民主的価値観の共有もチェコを台湾へ近づけた要因だということですか?
はい。チェコは東・中欧諸国のなかでも「民主主義」「自由」「人権」という価値観にとりわけ敏感です。それは小国であるがゆえに大国の犠牲となり、歴史に翻弄されてきた経緯があるからです。1938年のミュンヘン会談では、独・仏・英・伊によって頭越しに自国領のドイツへの割譲が決められてしまいました。1968年の「プラハの春」のときは、ワルシャワ条約機構軍(実質的にはソ連軍)の戦車によって民主化運動が踏みにじられました。ですから、中国という大国の圧力にさらされている台湾への共感も他国以上に強いといえるでしょう。この点では、チェコの首都プラハの市行政府のほうがもっと先鋭的です。
それはどういうことですか?
プラハと北京は姉妹都市関係にありましたが、昨年10月、プラハ側は姉妹都市の協定文書から「一つの中国」に関する文言の削除を要求し、北京が拒絶しました。その結果、両都市の姉妹関係が解消されたのです。さらに今年1月、プラハは台湾の台北市と新たに姉妹都市協定を結んだのです。すると、今度はプラハと友好都市関係にあった上海が反発し、こうしてプラハと上海の友好都市関係も解消されました。プラハ市長のフジブ氏は、医学生だったころ台北の病院で研修を受けた経験があり、「台北は私にとって第二の故郷だ」と公言するほどの親台湾派で、今回の訪台団にも加わっています。
しかしこうなると、チェコは中国との経済関係を打ち切られるなど、大変なことになりませんか?
その点はチェコもなかなかしたたかです。今回ゼマン大統領は、台湾に公式訪問団を送ることに反対の立場をとりました。したがってこの台湾訪問は、チェコ政府によるものではなく、あくまでチェコの議会や経済人の発意で行われたという形がとられたわけです。ですから中国側も、チェコ政府との関係を決裂させるつもりはないとの方向で矛を収めるつもりのようです。それと、中国のチェコへの恫喝的言辞に対し、フランスとドイツがただちに「EU加盟国への脅しは認められない」とし、チェコとの結束を表明したことは中国をいささか驚かせたはずです。中国もEU諸国を敵に回してまでチェコに制裁を科すことはないだろうと予測します。

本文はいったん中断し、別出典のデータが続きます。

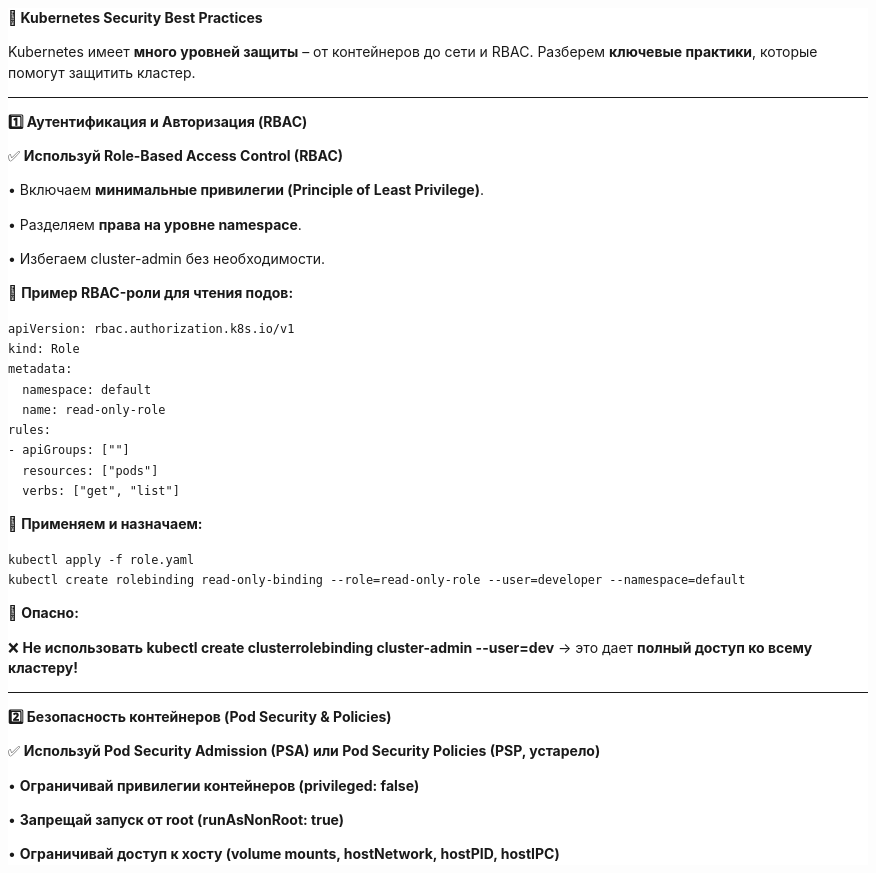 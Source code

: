 
**🚀 Kubernetes Security Best Practices**


Kubernetes имеет **много уровней защиты** – от контейнеров до сети и RBAC. Разберем **ключевые практики**, которые помогут защитить кластер.

---

**1️⃣ Аутентификация и Авторизация (RBAC)**

  

✅ **Используй Role-Based Access Control (RBAC)**

• Включаем **минимальные привилегии (Principle of Least Privilege)**.

• Разделяем **права на уровне namespace**.

• Избегаем cluster-admin без необходимости.

  

📌 **Пример RBAC-роли для чтения подов:**

```
apiVersion: rbac.authorization.k8s.io/v1
kind: Role
metadata:
  namespace: default
  name: read-only-role
rules:
- apiGroups: [""]
  resources: ["pods"]
  verbs: ["get", "list"]
```

📌 **Применяем и назначаем:**

```
kubectl apply -f role.yaml
kubectl create rolebinding read-only-binding --role=read-only-role --user=developer --namespace=default
```

🚨 **Опасно:**

❌ **Не использовать kubectl create clusterrolebinding cluster-admin --user=dev** → это дает **полный доступ ко всему кластеру!**

---

**2️⃣ Безопасность контейнеров (Pod Security & Policies)**

  

✅ **Используй Pod Security Admission (PSA) или Pod Security Policies (PSP, устарело)**

• **Ограничивай привилегии контейнеров (privileged: false)**

• **Запрещай запуск от root (runAsNonRoot: true)**

• **Ограничивай доступ к хосту (volume mounts, hostNetwork, hostPID, hostIPC)**
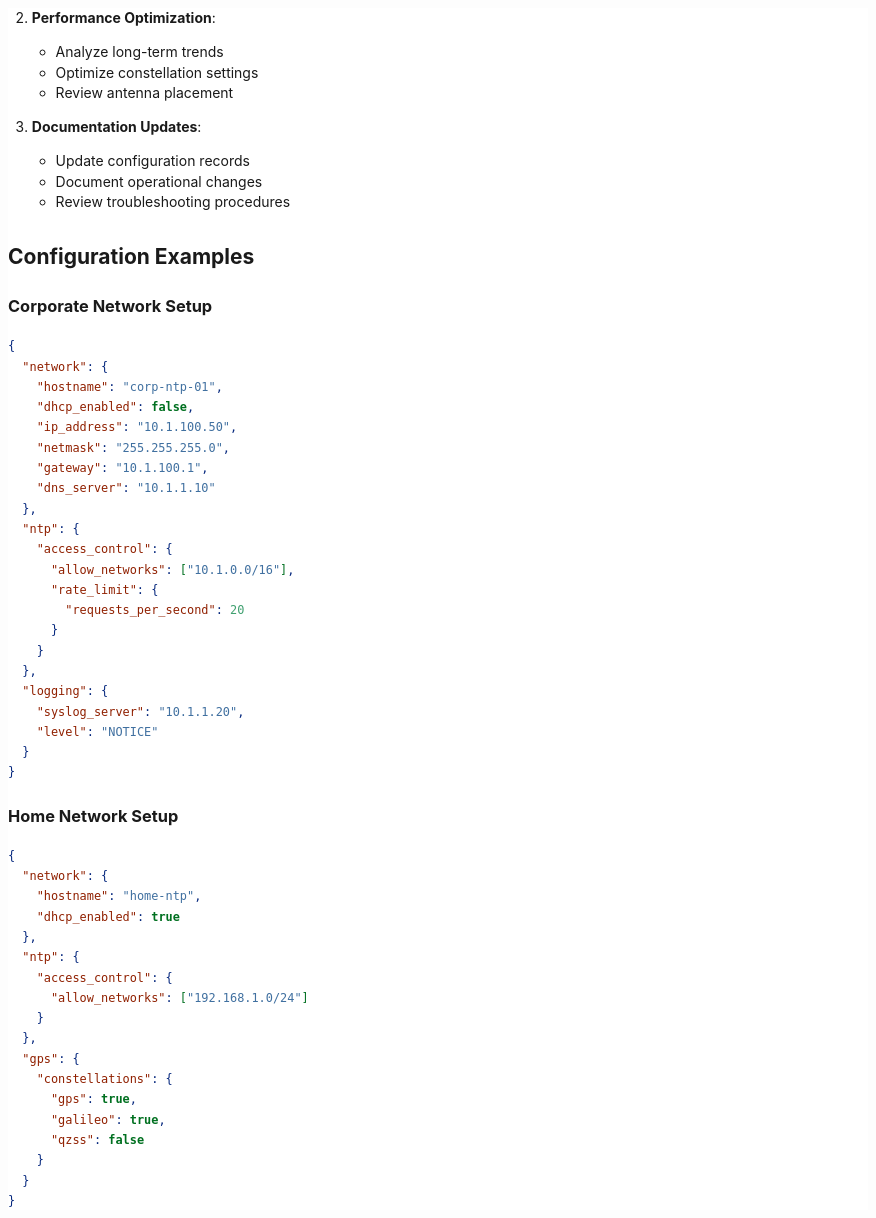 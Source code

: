 2. **Performance Optimization**:
   - Analyze long-term trends
   - Optimize constellation settings
   - Review antenna placement

3. **Documentation Updates**:
   - Update configuration records
   - Document operational changes
   - Review troubleshooting procedures

## Configuration Examples

### Corporate Network Setup

```json
{
  "network": {
    "hostname": "corp-ntp-01",
    "dhcp_enabled": false,
    "ip_address": "10.1.100.50",
    "netmask": "255.255.255.0",
    "gateway": "10.1.100.1",
    "dns_server": "10.1.1.10"
  },
  "ntp": {
    "access_control": {
      "allow_networks": ["10.1.0.0/16"],
      "rate_limit": {
        "requests_per_second": 20
      }
    }
  },
  "logging": {
    "syslog_server": "10.1.1.20",
    "level": "NOTICE"
  }
}
```

### Home Network Setup

```json
{
  "network": {
    "hostname": "home-ntp",
    "dhcp_enabled": true
  },
  "ntp": {
    "access_control": {
      "allow_networks": ["192.168.1.0/24"]
    }
  },
  "gps": {
    "constellations": {
      "gps": true,
      "galileo": true,
      "qzss": false
    }
  }
}
```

とすると、今回のチェコ代表団の訪台をどう評価すればいいのでしょうか?
そうですね。まずチェコは民主主義国としての意地を見せたと思います。米中対立のなかでアメリカのお先棒を担いだというより、チェコ自らの理念のもとに行動したとの印象を残したからです。そして中国には教訓をくみ取ってほしいと切に望みます。経済力、技術力、軍事力だけで他国を意のままにあやつることはできません。世界のなかで信頼を得るためには、自由、民主主義、人権、言論の自由といった普遍的な価値観を尊重することが不可欠です。国際社会が香港国家安全維持法の制定や台湾への圧力に反対するのは、何もアメリカに追随してのことではないのです。チェコの声に耳を傾ける謙虚さなくして、中国がアメリカにとって代わる世界のリーダー国になることは無理でしょう。